Re:Planetary Boredom (Score:2)
Re:Planetary Boredom (Score:2)
This helps people get interested in something that still is important: science and research. Furthermore, it makes sense that searching out asteroids that could plough into earth is an imporant task even if this asteroid is not a threat.
Without the media and movies like armageddon to hype things up, there would no absolutely NO public interest and support in such things, thus relegating public funds to other areas.
The media may be stupid in the way it does things, but it does hype the importance of scientists to the average joe.
Re:Public Awareness (Score:2)
HIGHLY-PROPAGABLE MEME ALERT
"Planetary September 11th" - an unanticipated asteroid collision resulting in local or regional devastation. You wake up in the morning, turn on the TV, and read that $CITY is a smoking ruin, or that there's a 30 mile hole in the Australian outback, or that 500 miles of coastland have been swamped. And you see footage of the resulting devastation for days on end.
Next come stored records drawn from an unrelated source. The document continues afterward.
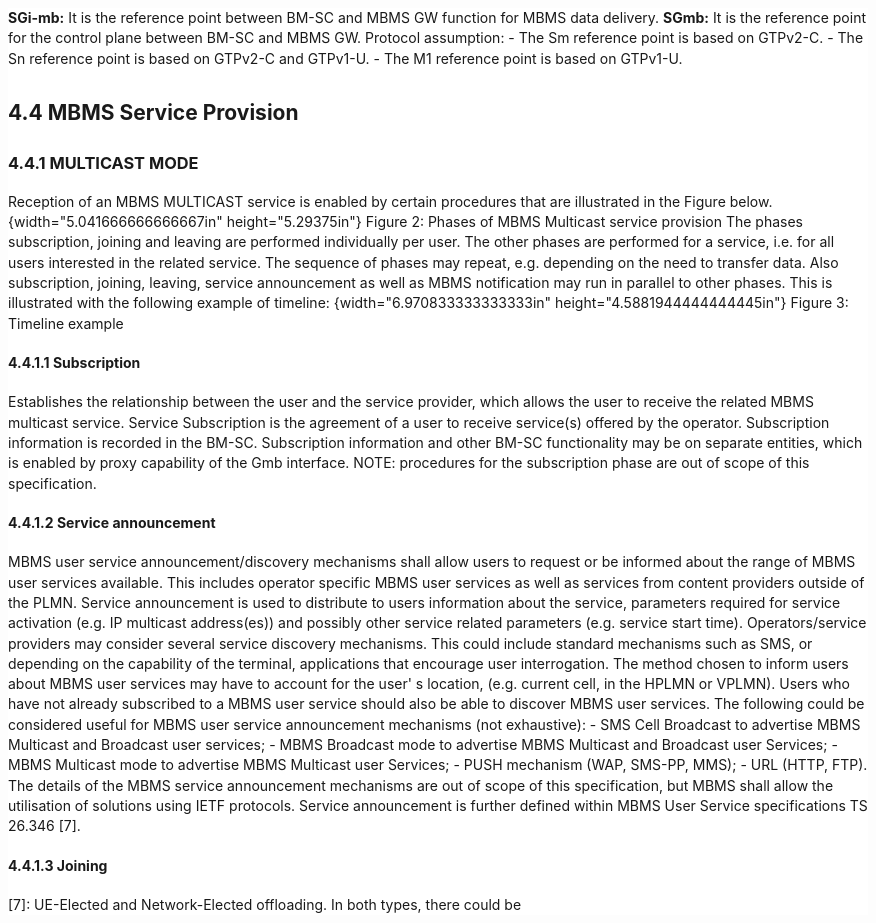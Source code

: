 **SGi-mb:** It is the reference point between BM-SC and MBMS GW function for
MBMS data delivery.
**SGmb:** It is the reference point for the control plane between BM-SC and
MBMS GW.
Protocol assumption:
\- The Sm reference point is based on GTPv2-C.
\- The Sn reference point is based on GTPv2-C and GTPv1-U.
\- The M1 reference point is based on GTPv1-U.
## 4.4 MBMS Service Provision
### 4.4.1 MULTICAST MODE
Reception of an MBMS MULTICAST service is enabled by certain procedures that
are illustrated in the Figure below.
{width="5.041666666666667in" height="5.29375in"}
Figure 2: Phases of MBMS Multicast service provision
The phases subscription, joining and leaving are performed individually per
user. The other phases are performed for a service, i.e. for all users
interested in the related service. The sequence of phases may repeat, e.g.
depending on the need to transfer data. Also subscription, joining, leaving,
service announcement as well as MBMS notification may run in parallel to other
phases.
This is illustrated with the following example of timeline:
{width="6.970833333333333in" height="4.5881944444444445in"}
Figure 3: Timeline example
#### 4.4.1.1 Subscription
Establishes the relationship between the user and the service provider, which
allows the user to receive the related MBMS multicast service.
Service Subscription is the agreement of a user to receive service(s) offered
by the operator. Subscription information is recorded in the BM-SC.
Subscription information and other BM-SC functionality may be on separate
entities, which is enabled by proxy capability of the Gmb interface.
NOTE: procedures for the subscription phase are out of scope of this
specification.
#### 4.4.1.2 Service announcement
MBMS user service announcement/discovery mechanisms shall allow users to
request or be informed about the range of MBMS user services available. This
includes operator specific MBMS user services as well as services from content
providers outside of the PLMN. Service announcement is used to distribute to
users information about the service, parameters required for service
activation (e.g. IP multicast address(es)) and possibly other service related
parameters (e.g. service start time).
Operators/service providers may consider several service discovery mechanisms.
This could include standard mechanisms such as SMS, or depending on the
capability of the terminal, applications that encourage user interrogation.
The method chosen to inform users about MBMS user services may have to account
for the user\' s location, (e.g. current cell, in the HPLMN or VPLMN). Users
who have not already subscribed to a MBMS user service should also be able to
discover MBMS user services.
The following could be considered useful for MBMS user service announcement
mechanisms (not exhaustive):
\- SMS Cell Broadcast to advertise MBMS Multicast and Broadcast user services;
\- MBMS Broadcast mode to advertise MBMS Multicast and Broadcast user
Services;
\- MBMS Multicast mode to advertise MBMS Multicast user Services;
\- PUSH mechanism (WAP, SMS-PP, MMS);
\- URL (HTTP, FTP).
The details of the MBMS service announcement mechanisms are out of scope of
this specification, but MBMS shall allow the utilisation of solutions using
IETF protocols.
Service announcement is further defined within MBMS User Service
specifications TS 26.346 [7].
#### 4.4.1.3 Joining

[7]: UE-Elected and Network-Elected offloading. In both types, there could be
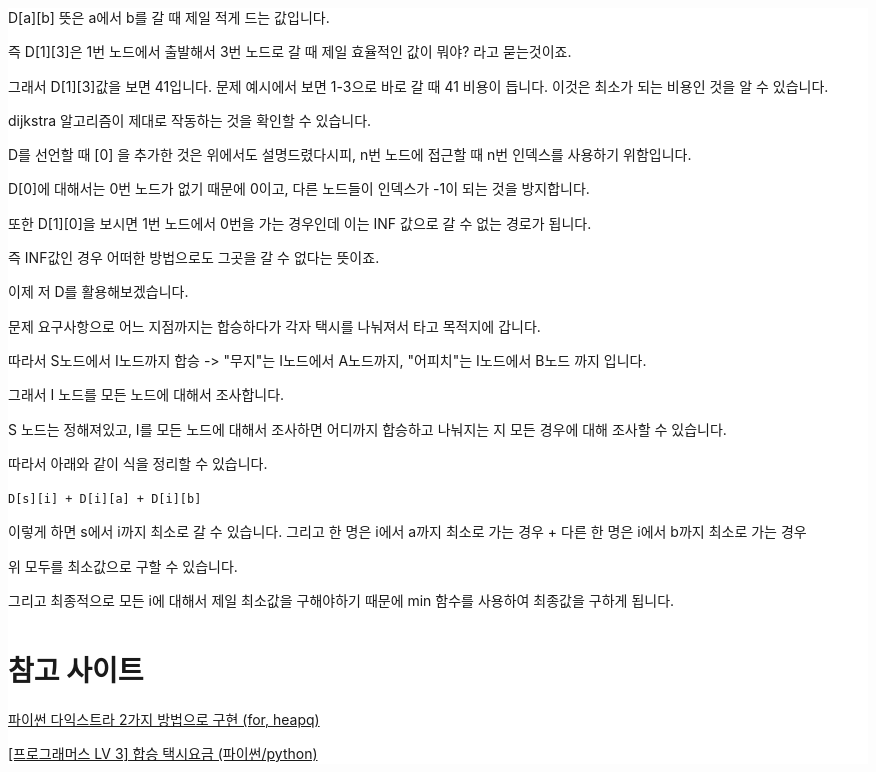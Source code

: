 D[a][b] 뜻은 a에서 b를 갈 때 제일 적게 드는 값입니다.

즉 D[1][3]은 1번 노드에서 출발해서 3번 노드로 갈 때 제일 효율적인 값이 뭐야? 라고 묻는것이죠.

그래서 D[1][3]값을 보면 41입니다. 문제 예시에서 보면 1-3으로 바로 갈 때 41 비용이 듭니다.
이것은 최소가 되는 비용인 것을 알 수 있습니다.

dijkstra 알고리즘이 제대로 작동하는 것을 확인할 수 있습니다.

D를 선언할 때 [0] 을 추가한 것은 위에서도 설명드렸다시피, n번 노드에 접근할 때 n번 인덱스를 사용하기 위함입니다.

D[0]에 대해서는 0번 노드가 없기 때문에 0이고, 다른 노드들이 인덱스가 -1이 되는 것을 방지합니다.

또한 D[1][0]을 보시면 1번 노드에서 0번을 가는 경우인데 이는 INF 값으로 갈 수 없는 경로가 됩니다.

즉 INF값인 경우 어떠한 방법으로도 그곳을 갈 수 없다는 뜻이죠.


이제 저 D를 활용해보겠습니다.

문제 요구사항으로 어느 지점까지는 합승하다가 각자 택시를 나눠져서 타고 목적지에 갑니다.

따라서 S노드에서 I노드까지 합승 -> "무지"는 I노드에서 A노드까지, "어피치"는 I노드에서 B노드 까지 입니다.

그래서 I 노드를 모든 노드에 대해서 조사합니다.

S 노드는 정해져있고, I를 모든 노드에 대해서 조사하면 어디까지 합승하고 나눠지는 지 모든 경우에 대해 조사할 수 있습니다.

따라서 아래와 같이 식을 정리할 수 있습니다.

```
D[s][i] + D[i][a] + D[i][b]
```

이렇게 하면 s에서 i까지 최소로 갈 수 있습니다. 그리고 한 명은 i에서 a까지 최소로 가는 경우 + 다른 한 명은 i에서 b까지 최소로 가는 경우

위 모두를 최소값으로 구할 수 있습니다.

그리고 최종적으로 모든 i에 대해서 제일 최소값을 구해야하기 때문에 min 함수를 사용하여 최종값을 구하게 됩니다.

# 참고 사이트

[파이썬 다익스트라 2가지 방법으로 구현 (for, heapq)](https://week-book.tistory.com/entry/%ED%8C%8C%EC%9D%B4%EC%8D%AC-%EB%8B%A4%EC%9D%B5%EC%8A%A4%ED%8A%B8%EB%9D%BC-2%EA%B0%80%EC%A7%80-%EB%B0%A9%EB%B2%95%EC%9C%BC%EB%A1%9C-%EA%B5%AC%ED%98%84-for-heapq)  

[[프로그래머스 LV 3] 합승 택시요금 (파이썬/python)](https://foameraserblue.tistory.com/192)  
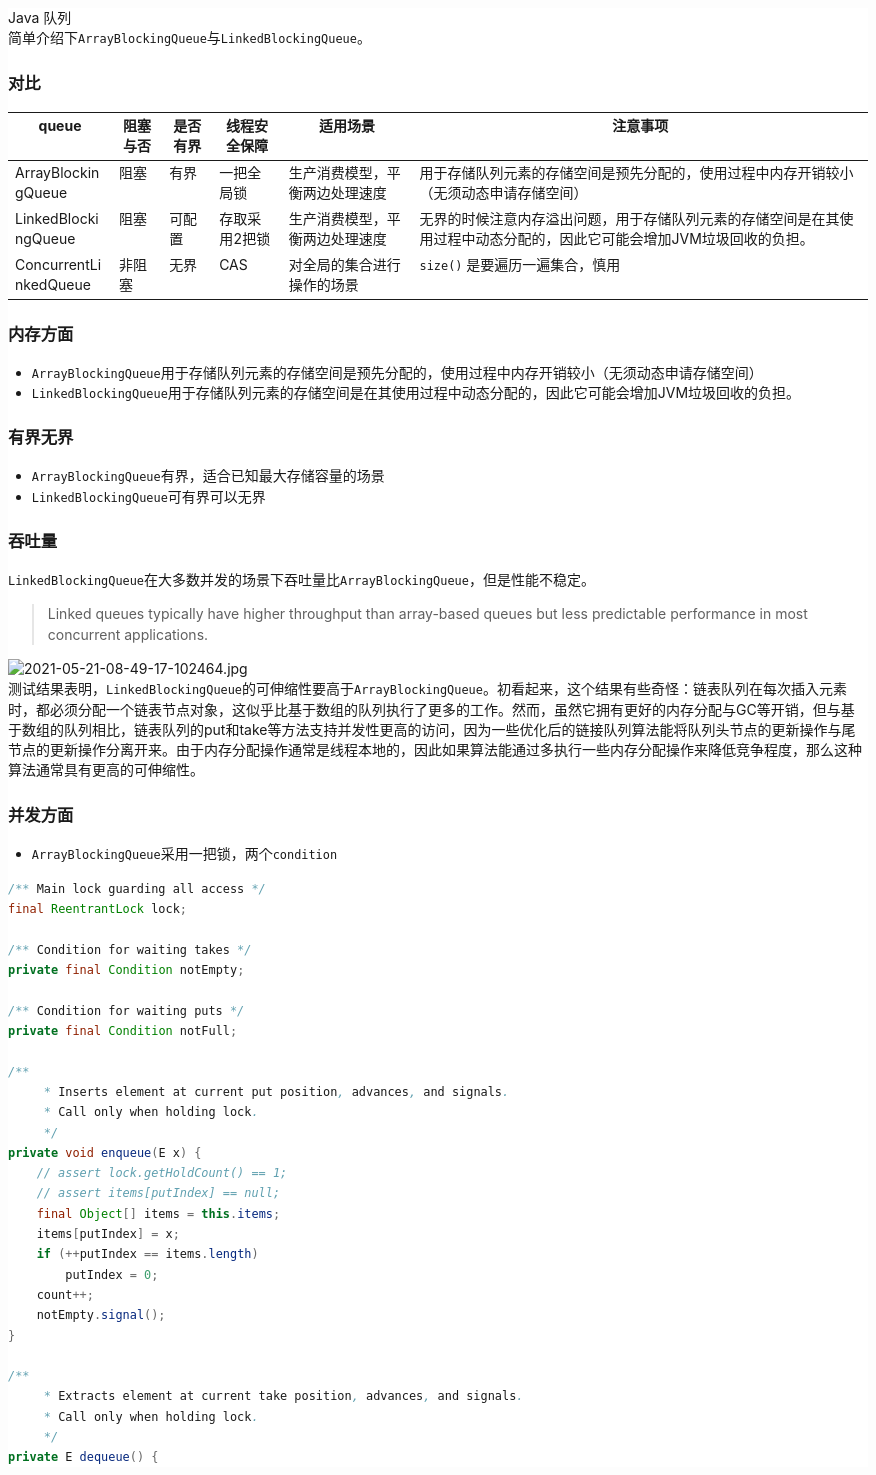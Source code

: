 Java 队列<br />简单介绍下`ArrayBlockingQueue`与`LinkedBlockingQueue`。
<a name="XQPOz"></a>
### 对比
| queue | 阻塞与否 | 是否有界 | 线程安全保障 | 适用场景 | 注意事项 |
| --- | --- | --- | --- | --- | --- |
| ArrayBlockingQueue | 阻塞 | 有界 | 一把全局锁 | 生产消费模型，平衡两边处理速度 | 用于存储队列元素的存储空间是预先分配的，使用过程中内存开销较小（无须动态申请存储空间） |
| LinkedBlockingQueue | 阻塞 | 可配置 | 存取采用2把锁 | 生产消费模型，平衡两边处理速度 | 无界的时候注意内存溢出问题，用于存储队列元素的存储空间是在其使用过程中动态分配的，因此它可能会增加JVM垃圾回收的负担。 |
| ConcurrentLinkedQueue | 非阻塞 | 无界 | CAS | 对全局的集合进行操作的场景 | `size()` 是要遍历一遍集合，慎用 |

<a name="kcv0Z"></a>
### 内存方面

- `ArrayBlockingQueue`用于存储队列元素的存储空间是预先分配的，使用过程中内存开销较小（无须动态申请存储空间）
- `LinkedBlockingQueue`用于存储队列元素的存储空间是在其使用过程中动态分配的，因此它可能会增加JVM垃圾回收的负担。
<a name="eM7gK"></a>
### 有界无界

- `ArrayBlockingQueue`有界，适合已知最大存储容量的场景
- `LinkedBlockingQueue`可有界可以无界
<a name="rOHAI"></a>
### 吞吐量
`LinkedBlockingQueue`在大多数并发的场景下吞吐量比`ArrayBlockingQueue`，但是性能不稳定。
> Linked queues typically have higher throughput than array-based queues but less predictable performance in most concurrent applications.

![2021-05-21-08-49-17-102464.jpg](https://cdn.nlark.com/yuque/0/2021/jpeg/396745/1621558293406-b6644a71-f270-44e5-830e-a3d0b2999d3e.jpeg#clientId=u4a5f62d1-b631-4&from=ui&id=u6638d204&originHeight=382&originWidth=640&originalType=binary&size=15072&status=done&style=shadow&taskId=ub59d84d4-10c1-404b-a310-682f870bc7f)<br />测试结果表明，`LinkedBlockingQueue`的可伸缩性要高于`ArrayBlockingQueue`。初看起来，这个结果有些奇怪：链表队列在每次插入元素时，都必须分配一个链表节点对象，这似乎比基于数组的队列执行了更多的工作。然而，虽然它拥有更好的内存分配与GC等开销，但与基于数组的队列相比，链表队列的put和take等方法支持并发性更高的访问，因为一些优化后的链接队列算法能将队列头节点的更新操作与尾节点的更新操作分离开来。由于内存分配操作通常是线程本地的，因此如果算法能通过多执行一些内存分配操作来降低竞争程度，那么这种算法通常具有更高的可伸缩性。
<a name="ZevQG"></a>
### 并发方面

- `ArrayBlockingQueue`采用一把锁，两个`condition`
```java
/** Main lock guarding all access */
final ReentrantLock lock;

/** Condition for waiting takes */
private final Condition notEmpty;

/** Condition for waiting puts */
private final Condition notFull;

/**
     * Inserts element at current put position, advances, and signals.
     * Call only when holding lock.
     */
private void enqueue(E x) {
    // assert lock.getHoldCount() == 1;
    // assert items[putIndex] == null;
    final Object[] items = this.items;
    items[putIndex] = x;
    if (++putIndex == items.length)
        putIndex = 0;
    count++;
    notEmpty.signal();
}

/**
     * Extracts element at current take position, advances, and signals.
     * Call only when holding lock.
     */
private E dequeue() {
```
I like this meme. I like it a lot.
Up until now, we've been talking about "impact scenarios", and "probability of impact", and other scientific-sounding stuff that means nothing to Joe Sixpack other than "Huh? Big rock. Guys in white coats. Whutever."
Unlike current literature on asteroid impact risks, the meme "Planetary September 11th" works - it sticks in the head not just for the image of being caught unawares, but because our response would be just like our repsonse to 9/11 - lots of fingerpointing from politications about how NASA, ESA, NEO should have seen it coming, lots of requests for more funding, lots of bureaucratic crap - all of which happens after the rock's hit us and tens of thousands are dead.
Anyone in a PR/news position who wants to support visibility for NEO searches - try passing the phrase "planetary September 11th" in front of a few focus groups and see if they "get it" any faster.